What this task involves
An exact copy is required of the lines from the one with "This function sets" through the last line of the material below, and of nothing else.

★ ★ ★ ★ ★ ★ ★

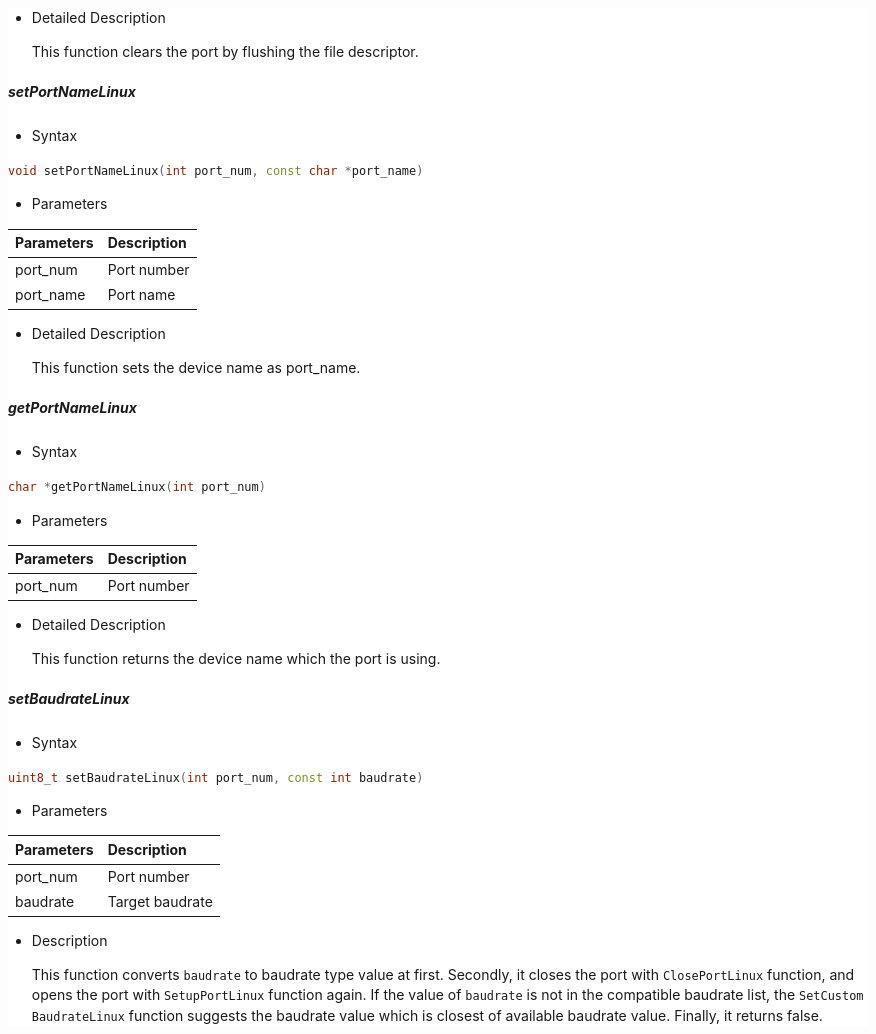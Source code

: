 - Detailed Description

  This function clears the port by flushing the file descriptor.


##### setPortNameLinux
- Syntax
``` cpp
void setPortNameLinux(int port_num, const char *port_name)
```
- Parameters

| Parameters | Description |
|:-----------|:------------|
| port_num   | Port number |
| port_name  | Port name   |

- Detailed Description

  This function sets the device name as port_name.


##### getPortNameLinux
- Syntax
``` cpp
char *getPortNameLinux(int port_num)
```
- Parameters

| Parameters | Description |
|:-----------|:------------|
| port_num   | Port number |

- Detailed Description

  This function returns the device name which the port is using.


##### setBaudrateLinux
- Syntax

``` cpp
uint8_t setBaudrateLinux(int port_num, const int baudrate)
```

- Parameters

| Parameters | Description     |
|:-----------|:----------------|
| port_num   | Port number     |
| baudrate   | Target baudrate |


- Description

  This function converts `baudrate` to baudrate type value at first. Secondly, it closes the port with `ClosePortLinux` function, and opens the port with `SetupPortLinux` function again. If the value of `baudrate` is not in the compatible baudrate list, the `SetCustomBaudrateLinux` function suggests the baudrate value which is closest of available baudrate value. Finally, it returns false.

★ ★ ★ ★ ★ ★ ★

Answer below
  This function sets the device name as port_name.


##### getPortNameLinux
- Syntax
``` cpp
char *getPortNameLinux(int port_num)
```
- Parameters

| Parameters | Description |
|:-----------|:------------|
| port_num   | Port number |

- Detailed Description

  This function returns the device name which the port is using.


##### setBaudrateLinux
- Syntax

``` cpp
uint8_t setBaudrateLinux(int port_num, const int baudrate)
```

- Parameters

| Parameters | Description     |
|:-----------|:----------------|
| port_num   | Port number     |
| baudrate   | Target baudrate |


- Description

  This function converts `baudrate` to baudrate type value at first. Secondly, it closes the port with `ClosePortLinux` function, and opens the port with `SetupPortLinux` function again. If the value of `baudrate` is not in the compatible baudrate list, the `SetCustomBaudrateLinux` function suggests the baudrate value which is closest of available baudrate value. Finally, it returns false.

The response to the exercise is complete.